Ik heb mijn vriend Koos van der Sloot in loop der jaren goed leren kennen, maar ik durf niet te beweren dat ik hem ooit helemaal heb begrepen. Neem nu eens die gulzigheid voor kunst en literatuur. Waar komt die vandaan? Wij zijn beide opgegroeid in een arbeidersgezin. Cultuur beperkte zich tot sketches op bruiloften.
Terug naar het ei
Een verslag van de vernisage van mijn vriend en kunstenaar Koos van der Sloot op 3 december 2017.
‘Hoe was de opening?’, vroeg mij vrouw, toen ik zondag thuiskwam. Ik kwam uit Galerie Het Melklokaal te Heerenveen, waar Jan Snijder en mijn vriend en beeldend kunstenaar Koos van der Sloot werden geëxposeerd. Ik zei naar waarheid dat het gezellig was, want als er meer mensen dan kunstwerken in een ruimte zijn, moet de kunst het nu eenmaal ontgelden. Bovendien kende ik het werk van Koos al. Toch, op grond van het Thema van dit verhaal, dat ik zo meteen zal toelichten – even geduld a.u.b. – viel mij op dat hij in zijn laatste werk steeds enkelvoudiger toewerkte naar een kern. Dus, toen hij mij bezwoer, dat ik geen negatief stukje mocht schrijven – hoe komt hij erbij? – had ik zelfs iets inhoudelijks te melden, al is dit getoetste woord natuurlijk blijvend en beter afgewogen.

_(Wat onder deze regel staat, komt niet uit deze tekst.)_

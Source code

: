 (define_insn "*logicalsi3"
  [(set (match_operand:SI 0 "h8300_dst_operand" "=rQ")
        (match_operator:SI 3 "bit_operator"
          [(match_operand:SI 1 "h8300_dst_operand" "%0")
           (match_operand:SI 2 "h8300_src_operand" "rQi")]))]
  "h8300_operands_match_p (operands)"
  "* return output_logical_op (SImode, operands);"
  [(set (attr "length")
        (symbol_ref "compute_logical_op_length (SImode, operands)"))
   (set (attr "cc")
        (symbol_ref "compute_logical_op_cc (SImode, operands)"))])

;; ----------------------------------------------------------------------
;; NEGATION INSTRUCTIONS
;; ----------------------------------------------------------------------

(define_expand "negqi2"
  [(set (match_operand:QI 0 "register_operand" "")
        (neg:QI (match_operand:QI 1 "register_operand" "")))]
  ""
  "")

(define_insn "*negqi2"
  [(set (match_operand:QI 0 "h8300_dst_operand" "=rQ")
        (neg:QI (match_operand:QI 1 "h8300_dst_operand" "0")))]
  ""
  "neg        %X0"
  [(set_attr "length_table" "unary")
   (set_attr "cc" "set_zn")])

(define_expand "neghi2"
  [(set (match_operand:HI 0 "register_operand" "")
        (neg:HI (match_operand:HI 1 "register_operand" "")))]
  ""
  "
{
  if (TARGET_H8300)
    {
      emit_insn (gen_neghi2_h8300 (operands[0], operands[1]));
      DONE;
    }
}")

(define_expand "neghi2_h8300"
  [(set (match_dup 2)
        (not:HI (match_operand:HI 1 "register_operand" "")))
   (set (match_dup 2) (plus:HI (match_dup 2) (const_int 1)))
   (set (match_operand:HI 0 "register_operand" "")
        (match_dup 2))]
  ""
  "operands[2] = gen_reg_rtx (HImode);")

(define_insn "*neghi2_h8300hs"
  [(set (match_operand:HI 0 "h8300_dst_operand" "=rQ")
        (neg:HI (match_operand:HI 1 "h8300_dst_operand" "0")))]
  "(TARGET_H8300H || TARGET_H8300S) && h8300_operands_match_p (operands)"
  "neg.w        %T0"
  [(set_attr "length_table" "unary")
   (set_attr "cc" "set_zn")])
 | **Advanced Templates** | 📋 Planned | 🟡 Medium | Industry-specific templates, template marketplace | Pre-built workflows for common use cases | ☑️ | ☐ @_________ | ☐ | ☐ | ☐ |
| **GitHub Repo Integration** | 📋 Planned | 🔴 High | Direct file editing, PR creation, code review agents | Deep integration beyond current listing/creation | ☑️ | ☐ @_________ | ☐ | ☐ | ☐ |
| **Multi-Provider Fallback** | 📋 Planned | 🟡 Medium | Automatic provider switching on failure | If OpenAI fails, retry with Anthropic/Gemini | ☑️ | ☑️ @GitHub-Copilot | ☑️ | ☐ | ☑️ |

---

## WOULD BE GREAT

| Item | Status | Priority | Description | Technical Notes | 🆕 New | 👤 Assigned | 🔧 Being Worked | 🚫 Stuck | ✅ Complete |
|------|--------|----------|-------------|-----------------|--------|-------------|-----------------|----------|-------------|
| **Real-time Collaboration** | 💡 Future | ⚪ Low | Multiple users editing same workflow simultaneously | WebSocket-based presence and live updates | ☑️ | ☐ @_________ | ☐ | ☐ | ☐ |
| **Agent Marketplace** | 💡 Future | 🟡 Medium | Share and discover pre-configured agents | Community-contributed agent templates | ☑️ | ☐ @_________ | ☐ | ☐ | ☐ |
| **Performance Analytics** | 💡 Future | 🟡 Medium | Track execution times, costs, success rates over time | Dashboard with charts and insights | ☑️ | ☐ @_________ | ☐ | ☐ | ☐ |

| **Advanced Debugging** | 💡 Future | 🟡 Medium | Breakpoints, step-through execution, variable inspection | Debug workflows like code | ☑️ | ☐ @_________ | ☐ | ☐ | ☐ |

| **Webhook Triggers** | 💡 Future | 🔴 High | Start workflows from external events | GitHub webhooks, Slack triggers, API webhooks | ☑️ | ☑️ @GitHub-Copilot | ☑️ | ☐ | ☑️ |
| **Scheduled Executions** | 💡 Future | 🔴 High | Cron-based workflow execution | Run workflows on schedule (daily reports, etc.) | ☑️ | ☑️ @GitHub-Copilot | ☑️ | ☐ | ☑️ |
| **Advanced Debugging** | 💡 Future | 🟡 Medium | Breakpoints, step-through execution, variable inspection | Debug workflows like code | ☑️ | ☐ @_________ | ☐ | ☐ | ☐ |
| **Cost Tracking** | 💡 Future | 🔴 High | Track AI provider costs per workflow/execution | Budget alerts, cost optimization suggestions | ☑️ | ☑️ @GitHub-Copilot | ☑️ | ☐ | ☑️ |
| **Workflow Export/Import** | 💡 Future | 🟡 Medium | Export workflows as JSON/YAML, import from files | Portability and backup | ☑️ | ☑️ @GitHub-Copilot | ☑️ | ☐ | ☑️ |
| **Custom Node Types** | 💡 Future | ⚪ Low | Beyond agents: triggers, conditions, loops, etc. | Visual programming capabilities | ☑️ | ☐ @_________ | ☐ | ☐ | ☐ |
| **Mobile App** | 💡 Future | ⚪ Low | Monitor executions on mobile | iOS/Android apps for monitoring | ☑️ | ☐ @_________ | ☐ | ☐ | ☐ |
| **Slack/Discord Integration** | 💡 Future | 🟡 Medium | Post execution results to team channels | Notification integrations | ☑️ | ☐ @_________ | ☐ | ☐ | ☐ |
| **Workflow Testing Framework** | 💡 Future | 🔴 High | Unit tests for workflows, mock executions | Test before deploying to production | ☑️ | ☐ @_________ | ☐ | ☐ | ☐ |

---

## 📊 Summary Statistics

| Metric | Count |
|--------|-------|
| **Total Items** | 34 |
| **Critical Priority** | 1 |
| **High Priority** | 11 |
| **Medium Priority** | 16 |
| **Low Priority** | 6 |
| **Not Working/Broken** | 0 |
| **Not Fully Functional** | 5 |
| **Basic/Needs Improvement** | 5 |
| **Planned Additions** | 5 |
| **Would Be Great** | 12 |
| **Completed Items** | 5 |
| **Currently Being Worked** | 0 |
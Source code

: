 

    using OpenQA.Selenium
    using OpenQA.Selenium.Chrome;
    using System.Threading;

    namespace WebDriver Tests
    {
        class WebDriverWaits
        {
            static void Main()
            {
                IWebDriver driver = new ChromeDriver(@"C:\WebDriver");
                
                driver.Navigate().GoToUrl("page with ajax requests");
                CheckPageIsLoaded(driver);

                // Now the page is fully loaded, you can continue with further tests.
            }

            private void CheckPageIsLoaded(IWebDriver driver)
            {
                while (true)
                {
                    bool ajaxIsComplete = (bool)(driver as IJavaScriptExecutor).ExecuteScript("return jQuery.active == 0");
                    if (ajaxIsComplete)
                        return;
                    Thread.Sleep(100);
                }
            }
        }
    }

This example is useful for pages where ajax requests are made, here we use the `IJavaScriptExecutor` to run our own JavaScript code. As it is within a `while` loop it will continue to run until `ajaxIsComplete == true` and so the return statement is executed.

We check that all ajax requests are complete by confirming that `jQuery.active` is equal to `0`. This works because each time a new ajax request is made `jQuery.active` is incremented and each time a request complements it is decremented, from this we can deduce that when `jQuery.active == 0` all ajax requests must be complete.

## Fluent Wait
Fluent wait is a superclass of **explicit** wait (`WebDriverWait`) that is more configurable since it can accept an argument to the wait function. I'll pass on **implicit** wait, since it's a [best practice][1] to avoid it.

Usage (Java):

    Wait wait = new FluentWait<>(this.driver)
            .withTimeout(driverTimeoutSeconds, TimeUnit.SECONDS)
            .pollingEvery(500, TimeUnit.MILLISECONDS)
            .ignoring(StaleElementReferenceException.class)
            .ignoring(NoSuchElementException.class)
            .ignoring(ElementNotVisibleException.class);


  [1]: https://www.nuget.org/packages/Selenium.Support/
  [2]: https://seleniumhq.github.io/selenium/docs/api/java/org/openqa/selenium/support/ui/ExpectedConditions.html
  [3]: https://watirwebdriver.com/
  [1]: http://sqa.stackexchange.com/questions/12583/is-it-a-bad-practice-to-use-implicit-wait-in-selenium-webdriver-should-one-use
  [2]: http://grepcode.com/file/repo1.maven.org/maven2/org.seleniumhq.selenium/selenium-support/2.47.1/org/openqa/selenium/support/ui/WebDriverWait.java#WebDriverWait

Mijn meest dierbare ontmoeting was met broer en zus K., die net als ik in de straten van Joure zijn opgegroeid. Sinds kort zijn wij virtueel verbonden via het Feestboek, waarlangs ik mijn verhalen aan de deur breng. De zus, die mooie woorden sprak over mijn voortbrengselen, verbaasde zich over het feit dat wij elkaar vroeger in het uitgaansleven nooit hadden ontmoet. Ik zei daarop: ‘Ik heb jou wel gezien, maar jij mij niet.’ Dat was niet alleen waar – ik was vroeger een Onzichtbare Man – maar het voelde ook als een omgekeerde verdwijntruc, waar ik om de één of andere reden schik in had. Hoewel we deze keer nog geen 300 woorden hebben gewisseld, was het een opening met betekenis.
Van een geheel andere orde was mijn kennismaking met een voormalige collega, die bij iedere ontmoeting een nieuwe partner aan mij voorstelt, en steeds ook een heel ander type. Maar deze keer was anders. Het stel straalde van binnenuit en was in blijde verwachting, wat mij terugbrengt bij het ei.
De moraal van het verhaal
Wij werden ruw onderbroken, door de toespraak, die nu eenmaal aan een opening vastzit. Het woord was aan de directeur van de Floriade. Zij onderhield nauwe banden met beide kunstenaars, maar hield het gelukkig kort. Wel toucheerde zij het centrale thema in het werk van mijn vriend en beeld kunstenaar Koos, het ei, maar voor het eerst hoorde ik een invalshoek, die mij uit het hart gegrepen was. Zij verloor zich niet in diepe uitdenksels, maar zei dat het ei symbool stond voor het begin en het eind. Ik durf niet uit te sluiten, dat dit een verspreking was, omdat ze ook verwees naar de kip-of-het-ei doctrine, maar niettemin raakte ze hier een denkbeeld, dat ik twee jaar geleden eens achteloos aan mijn vriend beschreef en dat mij sindsdien niet meer loslaat.
Ik geloof ten diepste, dat wij niet alleen voortkomen uit het ei – het ei van de moeder – maar dat wij ook weer terugkeren naar het ei. Ik doel daarmee niet op de kist of de urn, maar in overdrachtelijke zin op de kern van ons bestaan. Zo voel ik dat althans. Sinds mijn zonnewende – omstreeks 1985 – schud ik steeds meer overbodige schillen van mij af. ‘Zoek jezelf, broeder,’ predikte reeds het Simplistisch Verbond, en talloze andere stromingen en afsplitsingen. Maar ik zeg: ‘Terug naar het ei!’
‘Kunt u misschien even iets aan de kant gaan?’, vroeg ik aan een grote man met rollator, die met een afwachtende blik het zicht belemmerde op twee kleine werken, die – nu zag ik het opeens – de kern benaderden van mijn vriend. Kunst is niet moeilijk, als je de juiste sleutel maar hebt. Misschien moet ik dit thema maar claimen, voordat de Floriade ermee vandoor gaat. Bij deze.
Met een vonkelende zoen van de Muze en warme hand van de Meester ben ik huiswaarts gekeerd. Hoe was het?, vroeg mijn vrouw … maar dat heb ik al verteld.